What you should do:
An exact copy of every record, without the pictures, is what should come back.
****
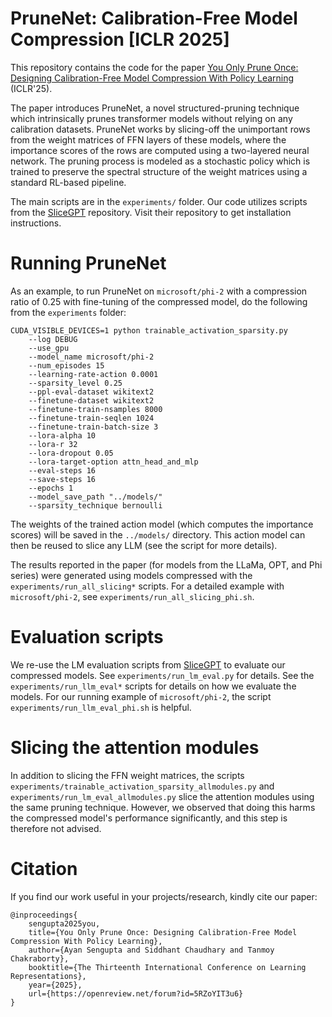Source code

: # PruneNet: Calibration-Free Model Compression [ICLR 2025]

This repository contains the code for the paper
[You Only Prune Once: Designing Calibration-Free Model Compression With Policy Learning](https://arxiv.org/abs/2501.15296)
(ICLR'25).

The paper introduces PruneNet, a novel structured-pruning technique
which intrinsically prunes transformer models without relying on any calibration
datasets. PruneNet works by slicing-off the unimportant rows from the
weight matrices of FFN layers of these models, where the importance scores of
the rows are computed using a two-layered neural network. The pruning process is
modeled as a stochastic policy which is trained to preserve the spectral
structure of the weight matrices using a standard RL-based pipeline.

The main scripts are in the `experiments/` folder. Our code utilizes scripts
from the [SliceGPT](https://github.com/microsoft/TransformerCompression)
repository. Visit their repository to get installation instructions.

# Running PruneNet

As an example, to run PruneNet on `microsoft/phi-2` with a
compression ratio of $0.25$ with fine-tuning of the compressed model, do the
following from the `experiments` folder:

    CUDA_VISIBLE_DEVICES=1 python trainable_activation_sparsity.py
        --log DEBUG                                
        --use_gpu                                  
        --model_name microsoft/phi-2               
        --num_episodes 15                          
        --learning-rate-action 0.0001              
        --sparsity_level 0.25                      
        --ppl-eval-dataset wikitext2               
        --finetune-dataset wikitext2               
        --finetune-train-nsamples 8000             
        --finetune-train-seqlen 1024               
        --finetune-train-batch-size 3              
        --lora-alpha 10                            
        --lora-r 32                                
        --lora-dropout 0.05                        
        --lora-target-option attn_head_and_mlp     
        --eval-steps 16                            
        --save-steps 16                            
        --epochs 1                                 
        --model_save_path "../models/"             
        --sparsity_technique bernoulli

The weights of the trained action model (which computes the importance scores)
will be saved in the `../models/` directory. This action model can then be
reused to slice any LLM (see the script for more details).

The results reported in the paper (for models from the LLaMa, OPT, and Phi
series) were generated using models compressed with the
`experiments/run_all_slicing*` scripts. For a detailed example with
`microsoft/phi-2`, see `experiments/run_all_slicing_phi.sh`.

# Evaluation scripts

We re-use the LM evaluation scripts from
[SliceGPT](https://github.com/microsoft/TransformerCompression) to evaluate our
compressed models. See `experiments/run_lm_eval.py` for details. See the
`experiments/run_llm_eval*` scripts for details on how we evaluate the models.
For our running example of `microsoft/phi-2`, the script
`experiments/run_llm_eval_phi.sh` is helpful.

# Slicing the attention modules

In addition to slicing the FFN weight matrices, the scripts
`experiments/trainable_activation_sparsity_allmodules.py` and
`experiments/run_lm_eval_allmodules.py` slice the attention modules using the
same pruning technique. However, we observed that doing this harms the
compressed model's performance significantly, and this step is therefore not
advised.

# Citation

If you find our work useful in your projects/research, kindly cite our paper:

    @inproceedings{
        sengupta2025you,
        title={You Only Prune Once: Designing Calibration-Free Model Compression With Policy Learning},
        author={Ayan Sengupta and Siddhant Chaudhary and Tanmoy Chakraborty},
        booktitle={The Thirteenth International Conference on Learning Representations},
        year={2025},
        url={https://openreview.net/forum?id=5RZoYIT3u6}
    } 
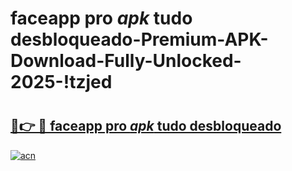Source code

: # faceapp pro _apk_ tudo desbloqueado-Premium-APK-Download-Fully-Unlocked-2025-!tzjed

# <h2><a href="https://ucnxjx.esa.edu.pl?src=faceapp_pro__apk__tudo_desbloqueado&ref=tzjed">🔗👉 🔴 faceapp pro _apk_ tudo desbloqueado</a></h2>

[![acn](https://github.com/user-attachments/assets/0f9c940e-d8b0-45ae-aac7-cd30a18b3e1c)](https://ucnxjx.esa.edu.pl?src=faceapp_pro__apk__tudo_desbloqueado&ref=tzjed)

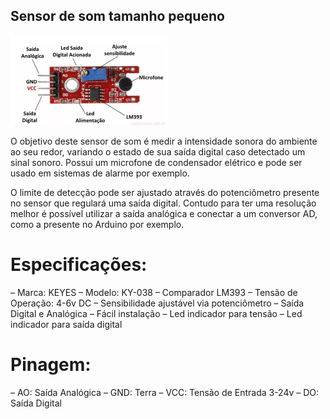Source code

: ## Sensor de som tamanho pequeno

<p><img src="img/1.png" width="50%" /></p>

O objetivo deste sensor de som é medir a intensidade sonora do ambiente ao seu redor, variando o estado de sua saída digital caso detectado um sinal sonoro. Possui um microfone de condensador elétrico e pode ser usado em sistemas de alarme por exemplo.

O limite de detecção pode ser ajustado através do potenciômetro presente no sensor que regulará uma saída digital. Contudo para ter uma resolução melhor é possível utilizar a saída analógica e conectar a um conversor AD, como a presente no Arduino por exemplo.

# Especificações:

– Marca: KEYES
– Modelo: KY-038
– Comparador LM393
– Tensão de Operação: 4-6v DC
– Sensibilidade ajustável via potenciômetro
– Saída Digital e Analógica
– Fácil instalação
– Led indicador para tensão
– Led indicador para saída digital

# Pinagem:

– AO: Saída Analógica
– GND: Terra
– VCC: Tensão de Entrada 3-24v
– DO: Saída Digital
****
Answer to this exercise:
Source code

: # PruneNet: Calibration-Free Model Compression [ICLR 2025]

This repository contains the code for the paper
[You Only Prune Once: Designing Calibration-Free Model Compression With Policy Learning](https://arxiv.org/abs/2501.15296)
(ICLR'25).

The paper introduces PruneNet, a novel structured-pruning technique
which intrinsically prunes transformer models without relying on any calibration
datasets. PruneNet works by slicing-off the unimportant rows from the
weight matrices of FFN layers of these models, where the importance scores of
the rows are computed using a two-layered neural network. The pruning process is
modeled as a stochastic policy which is trained to preserve the spectral
structure of the weight matrices using a standard RL-based pipeline.

The main scripts are in the `experiments/` folder. Our code utilizes scripts
from the [SliceGPT](https://github.com/microsoft/TransformerCompression)
repository. Visit their repository to get installation instructions.

# Running PruneNet

As an example, to run PruneNet on `microsoft/phi-2` with a
compression ratio of $0.25$ with fine-tuning of the compressed model, do the
following from the `experiments` folder:

    CUDA_VISIBLE_DEVICES=1 python trainable_activation_sparsity.py
        --log DEBUG                                
        --use_gpu                                  
        --model_name microsoft/phi-2               
        --num_episodes 15                          
        --learning-rate-action 0.0001              
        --sparsity_level 0.25                      
        --ppl-eval-dataset wikitext2               
        --finetune-dataset wikitext2               
        --finetune-train-nsamples 8000             
        --finetune-train-seqlen 1024               
        --finetune-train-batch-size 3              
        --lora-alpha 10                            
        --lora-r 32                                
        --lora-dropout 0.05                        
        --lora-target-option attn_head_and_mlp     
        --eval-steps 16                            
        --save-steps 16                            
        --epochs 1                                 
        --model_save_path "../models/"             
        --sparsity_technique bernoulli

The weights of the trained action model (which computes the importance scores)
will be saved in the `../models/` directory. This action model can then be
reused to slice any LLM (see the script for more details).

The results reported in the paper (for models from the LLaMa, OPT, and Phi
series) were generated using models compressed with the
`experiments/run_all_slicing*` scripts. For a detailed example with
`microsoft/phi-2`, see `experiments/run_all_slicing_phi.sh`.

# Evaluation scripts

We re-use the LM evaluation scripts from
[SliceGPT](https://github.com/microsoft/TransformerCompression) to evaluate our
compressed models. See `experiments/run_lm_eval.py` for details. See the
`experiments/run_llm_eval*` scripts for details on how we evaluate the models.
For our running example of `microsoft/phi-2`, the script
`experiments/run_llm_eval_phi.sh` is helpful.

# Slicing the attention modules

In addition to slicing the FFN weight matrices, the scripts
`experiments/trainable_activation_sparsity_allmodules.py` and
`experiments/run_lm_eval_allmodules.py` slice the attention modules using the
same pruning technique. However, we observed that doing this harms the
compressed model's performance significantly, and this step is therefore not
advised.

# Citation

If you find our work useful in your projects/research, kindly cite our paper:

    @inproceedings{
        sengupta2025you,
        title={You Only Prune Once: Designing Calibration-Free Model Compression With Policy Learning},
        author={Ayan Sengupta and Siddhant Chaudhary and Tanmoy Chakraborty},
        booktitle={The Thirteenth International Conference on Learning Representations},
        year={2025},
        url={https://openreview.net/forum?id=5RZoYIT3u6}
    } 
Source code

: # faceapp pro _apk_ tudo desbloqueado-Premium-APK-Download-Fully-Unlocked-2025-!tzjed

# <h2><a href="https://ucnxjx.esa.edu.pl?src=faceapp_pro__apk__tudo_desbloqueado&ref=tzjed">🔗👉 🔴 faceapp pro _apk_ tudo desbloqueado</a></h2>

[![acn](https://github.com/user-attachments/assets/0f9c940e-d8b0-45ae-aac7-cd30a18b3e1c)](https://ucnxjx.esa.edu.pl?src=faceapp_pro__apk__tudo_desbloqueado&ref=tzjed)

Source code

: ## Sensor de som tamanho pequeno

<p><img src="img/1.png" width="50%" /></p>

O objetivo deste sensor de som é medir a intensidade sonora do ambiente ao seu redor, variando o estado de sua saída digital caso detectado um sinal sonoro. Possui um microfone de condensador elétrico e pode ser usado em sistemas de alarme por exemplo.

O limite de detecção pode ser ajustado através do potenciômetro presente no sensor que regulará uma saída digital. Contudo para ter uma resolução melhor é possível utilizar a saída analógica e conectar a um conversor AD, como a presente no Arduino por exemplo.

# Especificações:

– Marca: KEYES
– Modelo: KY-038
– Comparador LM393
– Tensão de Operação: 4-6v DC
– Sensibilidade ajustável via potenciômetro
– Saída Digital e Analógica
– Fácil instalação
– Led indicador para tensão
– Led indicador para saída digital

# Pinagem:

– AO: Saída Analógica
– GND: Terra
– VCC: Tensão de Entrada 3-24v
– DO: Saída Digital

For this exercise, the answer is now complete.